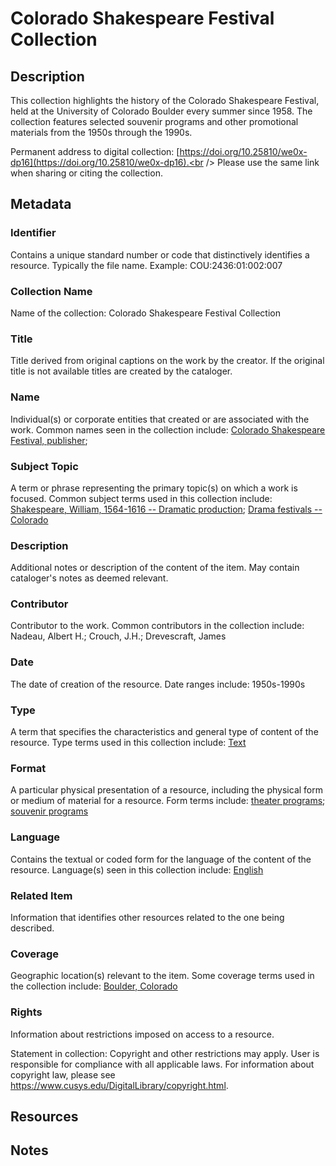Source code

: # Colorado Shakespeare Festival Collection
## Description
This collection highlights the history of the Colorado Shakespeare Festival, held at the University of Colorado Boulder every summer since 1958. The collection features selected souvenir programs and other promotional materials from the 1950s through the 1990s.

Permanent address to digital collection: [https://doi.org/10.25810/we0x-dp16](https://doi.org/10.25810/we0x-dp16).<br /> 
Please use the same link when sharing or citing the collection.
## Metadata
### Identifier
Contains a unique standard number or code that distinctively identifies a resource. Typically the file name. Example: COU:2436:01:002:007
### Collection Name
Name of the collection: Colorado Shakespeare Festival Collection
### Title
Title derived from original captions on the work by the creator. If the original title is not available titles are created by the cataloger.

### Name
Individual(s) or corporate entities that created or are associated with the work. Common names seen in the collection include: [Colorado Shakespeare Festival, publisher](http://id.loc.gov/authorities/names/n80014177);  
### Subject Topic
A term or phrase representing the primary topic(s) on which a work is focused. Common subject terms used in this collection include: [Shakespeare, William, 1564-1616 -- Dramatic production](http://id.loc.gov/authorities/subjects/sh85120938); [Drama festivals -- Colorado](http://id.loc.gov/authorities/subjects/sh85039336)
### Description
Additional notes or description of the content of the item. May contain cataloger's notes as deemed relevant.
### Contributor
Contributor to the work. Common contributors in the collection include: Nadeau, Albert H.; Crouch, J.H.; Drevescraft, James
### Date
The date of creation of the resource. Date ranges include: 1950s-1990s
### Type
A term that specifies the characteristics and general type of content of the resource. Type terms used in this collection include: [Text](http://purl.org/dc/dcmitype/Text) 
### Format
A particular physical presentation of a resource, including the physical form or medium of material for a resource. Form terms include: [theater programs](http://vocab.getty.edu/aat/300027217); [souvenir programs](http://vocab.getty.edu/aat/300253341)
### Language
Contains the textual or coded form for the language of the content of the resource. Language(s) seen in this collection include: [English](http://id.loc.gov/vocabulary/iso639-2/eng)
### Related Item
Information that identifies other resources related to the one being described.

### Coverage
Geographic location(s) relevant to the item. Some coverage terms used in the collection include: [Boulder, Colorado](http://vocab.getty.edu/tgn/7013446)  
### Rights
Information about restrictions imposed on access to a resource.

Statement in collection: Copyright and other restrictions may apply. User is responsible for compliance with all applicable laws. For information about copyright law, please see https://www.cusys.edu/DigitalLibrary/copyright.html.




## Resources
## Notes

____________

## [EXERCISE INSTRUCTIONS]
Output only the lines running from the top of the data above to the line with "### Contributor", inclusive, word for word and without pictures.

## [WRITTEN ANSWER]
Source code

: # Colorado Shakespeare Festival Collection
## Description
This collection highlights the history of the Colorado Shakespeare Festival, held at the University of Colorado Boulder every summer since 1958. The collection features selected souvenir programs and other promotional materials from the 1950s through the 1990s.

Permanent address to digital collection: [https://doi.org/10.25810/we0x-dp16](https://doi.org/10.25810/we0x-dp16).<br /> 
Please use the same link when sharing or citing the collection.
## Metadata
### Identifier
Contains a unique standard number or code that distinctively identifies a resource. Typically the file name. Example: COU:2436:01:002:007
### Collection Name
Name of the collection: Colorado Shakespeare Festival Collection
### Title
Title derived from original captions on the work by the creator. If the original title is not available titles are created by the cataloger.

### Name
Individual(s) or corporate entities that created or are associated with the work. Common names seen in the collection include: [Colorado Shakespeare Festival, publisher](http://id.loc.gov/authorities/names/n80014177);  
### Subject Topic
A term or phrase representing the primary topic(s) on which a work is focused. Common subject terms used in this collection include: [Shakespeare, William, 1564-1616 -- Dramatic production](http://id.loc.gov/authorities/subjects/sh85120938); [Drama festivals -- Colorado](http://id.loc.gov/authorities/subjects/sh85039336)
### Description
Additional notes or description of the content of the item. May contain cataloger's notes as deemed relevant.
### Contributor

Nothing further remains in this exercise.